Copy out the data word for word. The images are not part of the copy.

ENTRIES SUPPLIED:
[Start of Attachment]

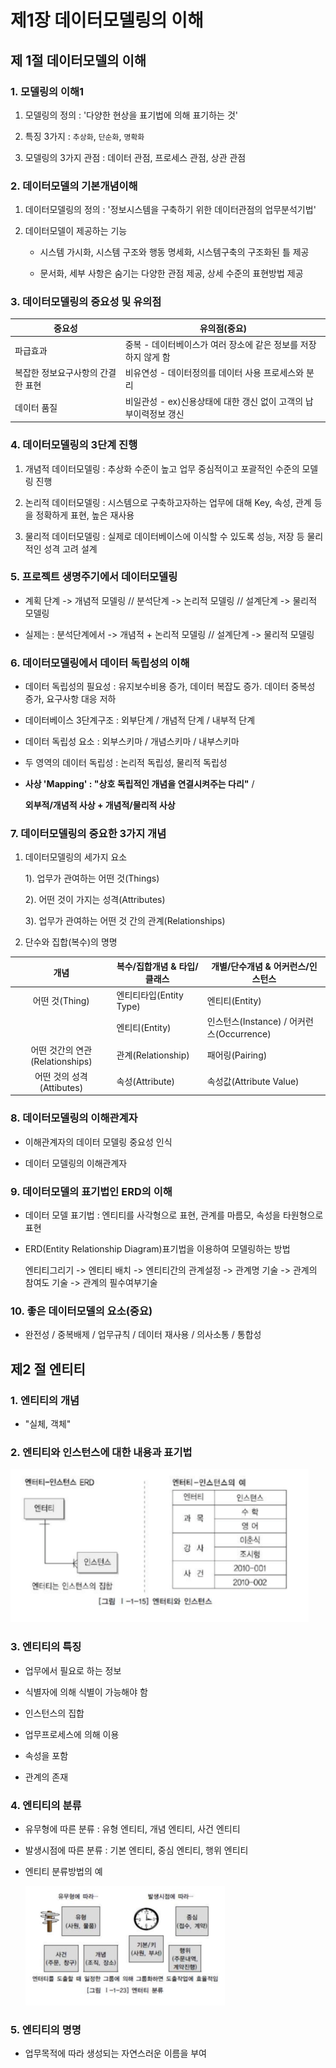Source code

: # 제1장 데이터모델링의 이해

## 제 1절 데이터모델의 이해

### 1. 모델링의 이해1

1. 모델링의 정의 : '다양한 현상을 표기법에 의해 표기하는 것'

2. 특징 3가지 : `추상화`, `단순화`, `명확화`

3. 모델링의 3가지 관점 : 데이터 관점, 프로세스 관점, 상관 관점

### 2. 데이터모델의 기본개념이해

1. 데이터모델링의 정의 : '정보시스템을 구축하기 위한 데이터관점의 업무분석기법'

2. 데이터모델이 제공하는 기능
   
   - 시스템 가시화, 시스템 구조와 행동 명세화, 시스템구축의 구조화된 틀 제공
   
   - 문서화, 세부 사항은 숨기는 다양한 관점 제공, 상세 수준의 표현방법 제공

### 3. 데이터모델링의 중요성 및 유의점

| 중요성                | 유의점(중요)                                |
| ------------------ | -------------------------------------- |
| 파급효과               | 중복 - 데이터베이스가 여러 장소에 같은 정보를 저장하지 않게 함   |
| 복잡한 정보요구사항의 간결한 표현 | 비유연성 - 데이터정의를 데이터 사용 프로세스와 분리          |
| 데이터 품질             | 비일관성 - ex)신용상태에 대한 갱신 없이 고객의 납부이력정보 갱신 |

### 

### 4. 데이터모델링의 3단계 진행

1. 개념적 데이터모델링 : 추상화 수준이 높고 업무 중심적이고 포괄적인 수준의 모델링 진행

2. 논리적 데이터모델링 : 시스템으로 구축하고자하는 업무에 대해 Key, 속성, 관계 등을 정확하게 표현, 높은 재사용

3. 물리적 데이터모델링 : 실제로 데이터베이스에 이식할 수 있도록 성능, 저장 등 물리적인 성격 고려 설계

### 5. 프로젝트 생명주기에서 데이터모델링

- 계획 단계 -> 개념적 모델링 // 분석단계 -> 논리적 모델링 // 설계단계 -> 물리적 모델링

- 실제는 : 분석단계에서 -> 개념적 + 논리적 모델링 // 설계단계 -> 물리적 모델링

### 6. 데이터모델링에서 데이터 독립성의 이해

- 데이터 독립성의 필요성 : 유지보수비용 증가, 데이터 복잡도 증가. 데이터 중복성 증가, 요구사항 대응 저하

- 데이터베이스 3단계구조 : 외부단계 / 개념적 단계 / 내부적 단계

- 데이터 독립성 요소 : 외부스키마 / 개념스키마 / 내부스키마

- 두 영역의 데이터 독립성 : 논리적 독립성, 물리적 독립성

- **사상 'Mapping' : "상호 독립적인 개념을 연결시켜주는 다리"** /
  
  **외부적/개념적 사상 + 개념적/물리적 사상**

### 7. 데이터모델링의 중요한 3가지 개념

1. 데이터모델링의 세가지 요소
   
   1). 업무가 관여하는 어떤 것(Things)
   
   2). 어떤 것이 가지는 성격(Attributes)
   
   3). 업무가 관여하는 어떤 것 간의 관계(Relationships)

2. 단수와 집합(복수)의 명명

| 개념                       | 복수/집합개념 & 타입/클래스   | 개별/단수개념 & 어커런스/인스턴스               |
|:------------------------:| ------------------ | --------------------------------- |
| 어떤 것(Thing)              | 엔티티타입(Entity Type) | 엔티티(Entity)                       |
|                          | 엔티티(Entity)        | 인스턴스(Instance) / 어커런스(Occurrence) |
| 어떤 것간의 연관(Relationships) | 관계(Relationship)   | 패어링(Pairing)                      |
| 어떤 것의 성격(Attibutes)      | 속성(Attribute)      | 속성값(Attribute Value)              |

### 

### 8. 데이터모델링의 이해관계자

- 이해관계자의 데이터 모델링 중요성 인식

- 데이터 모델링의 이해관계자

### 9. 데이터모델의 표기법인 ERD의 이해

- 데이터 모델 표기법 : 엔티티를 사각형으로 표현, 관계를 마름모, 속성을 타원형으로 표현

- ERD(Entity Relationship Diagram)표기법을 이용하여 모델링하는 방법
  
  엔티티그리기 -> 엔티티 배치 -> 엔티티간의 관계설정 -> 관계명 기술 -> 관계의 참여도 기술 -> 관계의 필수여부기술

### 10. 좋은 데이터모델의 요소(중요)

- 완전성 / 중복배제 / 업무규칙 / 데이터 재사용 / 의사소통 / 통합성

## 제2 절 엔티티

### 1. 엔티티의 개념

- "실체, 객체"

### 2. 엔티티와 인스턴스에 대한 내용과 표기법

![](assets/001b63774355de69cb6a91fd42c1751aed1418c8.PNG)

### 

### 3. 엔티티의 특징

- 업무에서 필요로 하는 정보

- 식별자에 의해 식별이 가능해야 함

- 인스턴스의 집합

- 업무프로세스에 의해 이용

- 속성을 포함

- 관계의 존재



### 4. 엔티티의 분류

- 유무형에 따른 분류 : 유형 엔티티, 개념 엔티티, 사건 엔티티

- 발생시점에 따른 분류 : 기본 엔티티, 중심 엔티티, 행위 엔티티

- 엔티티 분류방법의 예
  
    ![](assets/21dde289611fe8df3c1e0779ef5a89ff444afc6b.PNG)

### 

### 5. 엔티티의 명명

- 업무목적에 따라 생성되는 자연스러운 이름을 부여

[End of Attachment]

FINAL ANSWER:
Source code

: # 제1장 데이터모델링의 이해

## 제 1절 데이터모델의 이해

### 1. 모델링의 이해1

1. 모델링의 정의 : '다양한 현상을 표기법에 의해 표기하는 것'

2. 특징 3가지 : `추상화`, `단순화`, `명확화`

3. 모델링의 3가지 관점 : 데이터 관점, 프로세스 관점, 상관 관점

### 2. 데이터모델의 기본개념이해

1. 데이터모델링의 정의 : '정보시스템을 구축하기 위한 데이터관점의 업무분석기법'

2. 데이터모델이 제공하는 기능
   
   - 시스템 가시화, 시스템 구조와 행동 명세화, 시스템구축의 구조화된 틀 제공
   
   - 문서화, 세부 사항은 숨기는 다양한 관점 제공, 상세 수준의 표현방법 제공

### 3. 데이터모델링의 중요성 및 유의점

| 중요성                | 유의점(중요)                                |
| ------------------ | -------------------------------------- |
| 파급효과               | 중복 - 데이터베이스가 여러 장소에 같은 정보를 저장하지 않게 함   |
| 복잡한 정보요구사항의 간결한 표현 | 비유연성 - 데이터정의를 데이터 사용 프로세스와 분리          |
| 데이터 품질             | 비일관성 - ex)신용상태에 대한 갱신 없이 고객의 납부이력정보 갱신 |

### 

### 4. 데이터모델링의 3단계 진행

1. 개념적 데이터모델링 : 추상화 수준이 높고 업무 중심적이고 포괄적인 수준의 모델링 진행

2. 논리적 데이터모델링 : 시스템으로 구축하고자하는 업무에 대해 Key, 속성, 관계 등을 정확하게 표현, 높은 재사용

3. 물리적 데이터모델링 : 실제로 데이터베이스에 이식할 수 있도록 성능, 저장 등 물리적인 성격 고려 설계

### 5. 프로젝트 생명주기에서 데이터모델링

- 계획 단계 -> 개념적 모델링 // 분석단계 -> 논리적 모델링 // 설계단계 -> 물리적 모델링

- 실제는 : 분석단계에서 -> 개념적 + 논리적 모델링 // 설계단계 -> 물리적 모델링

### 6. 데이터모델링에서 데이터 독립성의 이해

- 데이터 독립성의 필요성 : 유지보수비용 증가, 데이터 복잡도 증가. 데이터 중복성 증가, 요구사항 대응 저하

- 데이터베이스 3단계구조 : 외부단계 / 개념적 단계 / 내부적 단계

- 데이터 독립성 요소 : 외부스키마 / 개념스키마 / 내부스키마

- 두 영역의 데이터 독립성 : 논리적 독립성, 물리적 독립성

- **사상 'Mapping' : "상호 독립적인 개념을 연결시켜주는 다리"** /
  
  **외부적/개념적 사상 + 개념적/물리적 사상**

### 7. 데이터모델링의 중요한 3가지 개념

1. 데이터모델링의 세가지 요소
   
   1). 업무가 관여하는 어떤 것(Things)
   
   2). 어떤 것이 가지는 성격(Attributes)
   
   3). 업무가 관여하는 어떤 것 간의 관계(Relationships)

2. 단수와 집합(복수)의 명명

| 개념                       | 복수/집합개념 & 타입/클래스   | 개별/단수개념 & 어커런스/인스턴스               |
|:------------------------:| ------------------ | --------------------------------- |
| 어떤 것(Thing)              | 엔티티타입(Entity Type) | 엔티티(Entity)                       |
|                          | 엔티티(Entity)        | 인스턴스(Instance) / 어커런스(Occurrence) |
| 어떤 것간의 연관(Relationships) | 관계(Relationship)   | 패어링(Pairing)                      |
| 어떤 것의 성격(Attibutes)      | 속성(Attribute)      | 속성값(Attribute Value)              |

### 

### 8. 데이터모델링의 이해관계자

- 이해관계자의 데이터 모델링 중요성 인식

- 데이터 모델링의 이해관계자

### 9. 데이터모델의 표기법인 ERD의 이해

- 데이터 모델 표기법 : 엔티티를 사각형으로 표현, 관계를 마름모, 속성을 타원형으로 표현

- ERD(Entity Relationship Diagram)표기법을 이용하여 모델링하는 방법
  
  엔티티그리기 -> 엔티티 배치 -> 엔티티간의 관계설정 -> 관계명 기술 -> 관계의 참여도 기술 -> 관계의 필수여부기술

### 10. 좋은 데이터모델의 요소(중요)

- 완전성 / 중복배제 / 업무규칙 / 데이터 재사용 / 의사소통 / 통합성

## 제2 절 엔티티

### 1. 엔티티의 개념

- "실체, 객체"

### 2. 엔티티와 인스턴스에 대한 내용과 표기법

![](assets/001b63774355de69cb6a91fd42c1751aed1418c8.PNG)

### 

### 3. 엔티티의 특징

- 업무에서 필요로 하는 정보

- 식별자에 의해 식별이 가능해야 함

- 인스턴스의 집합

- 업무프로세스에 의해 이용

- 속성을 포함

- 관계의 존재



### 4. 엔티티의 분류

- 유무형에 따른 분류 : 유형 엔티티, 개념 엔티티, 사건 엔티티

- 발생시점에 따른 분류 : 기본 엔티티, 중심 엔티티, 행위 엔티티

- 엔티티 분류방법의 예
  
    ![](assets/21dde289611fe8df3c1e0779ef5a89ff444afc6b.PNG)

### 

### 5. 엔티티의 명명

- 업무목적에 따라 생성되는 자연스러운 이름을 부여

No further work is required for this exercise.